In a nation so thoroughly dominated by a single religion you can't seriously expect that the charitable behaviours of religious and nonreligious people will be unaffected by that fact. Having your holidays be celebrated by most businesses, being able to wear your religious artifacts without question, and being able to get away with assuming that everyone is of your religion unless stated otherwise changes your place in the world. The question is, would religious people give more if they were the minority who was pushed out of top positions of power? If atheists ruled the US and the idea of a Christian president was laughable would those surveys still show religious people giving of themselves to others more than the majority?

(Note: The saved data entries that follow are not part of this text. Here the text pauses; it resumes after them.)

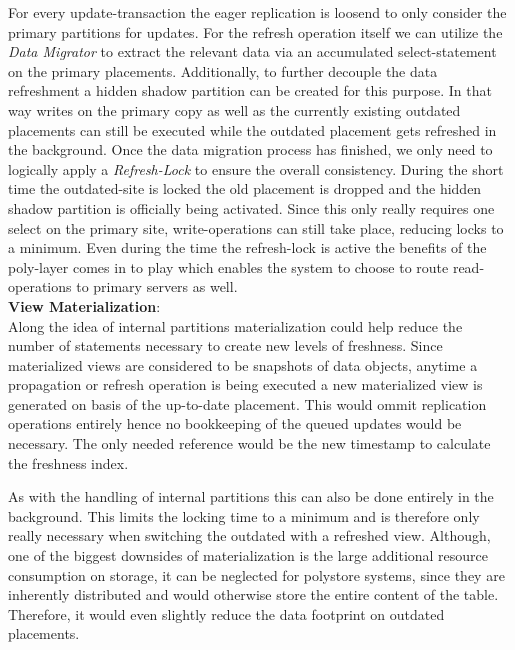 For every update-transaction the eager replication is loosend to only consider the primary partitions for updates.
For the refresh operation itself we can utilize the \emph{Data Migrator} to extract the relevant data via an accumulated select-statement on the primary placements.
Additionally, to further decouple the data refreshment a hidden shadow partition can be created for this purpose. In that way writes on the primary copy as well as the 
currently existing outdated placements can still be executed while the outdated placement gets refreshed in the background. Once the data migration process has finished, 
we only need to logically apply a \emph{Refresh-Lock} to ensure the overall consistency. During the short time the outdated-site is locked the old placement is dropped and 
the hidden shadow partition is officially being activated. Since this only really requires one select on the primary site, write-operations can still take place, reducing
locks to a minimum. Even during the time the refresh-lock is active the benefits of the poly-layer comes in to play which enables the system to choose to 
route read-operations to primary servers as well.\\


\textbf{View Materialization}:\\
Along the idea of internal partitions materialization could help reduce the number of statements necessary to create new levels of freshness.
Since materialized views are considered to be snapshots of data objects, anytime a propagation or refresh operation is being executed a new materialized view is 
generated on basis of the up-to-date placement.
This would ommit replication operations entirely hence no bookkeeping of the queued updates would be necessary. The only needed reference would be the new timestamp
to calculate the freshness index.

As with the handling of internal partitions this can also be done entirely in the background. This limits the locking time to a minimum and is therefore only really 
necessary when switching the outdated with a refreshed view.
Although, one of the biggest downsides of materialization is the large additional resource consumption on storage, it can be neglected for polystore systems, since they are
inherently distributed and would otherwise store the entire content of the table. Therefore, it would even slightly reduce the data footprint on outdated placements.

I doubt we would see the same thing in that reversed scenario. I can't prove it, obviously, but I can suggest that people who are in a minority that is pushed to the margins spend greatly of themselves just trying to carve out their own space. They have less time / money / energy to spend, and they probably are less inclined to spend it on others. If you could do surveys about giving and generosity across many cultures and locations my suspicion is that you would find that the dominant groups were more generous to charities regardless of their religion or lack thereof.
Again, I can't prove that. But I don't think I need to, particularly. What I can say with confidence is that in a world where Abrahamic religions are extremely dominant you find that those in those religions donate slightly more to charities than those who do not believe.
That statement does not lead at all to saying that religious people would give more or less to charity in an unbiased sample. Unfortunately I don't see any good way to acquire such a sample, but if we ever do I will be terribly curious to see what it contains.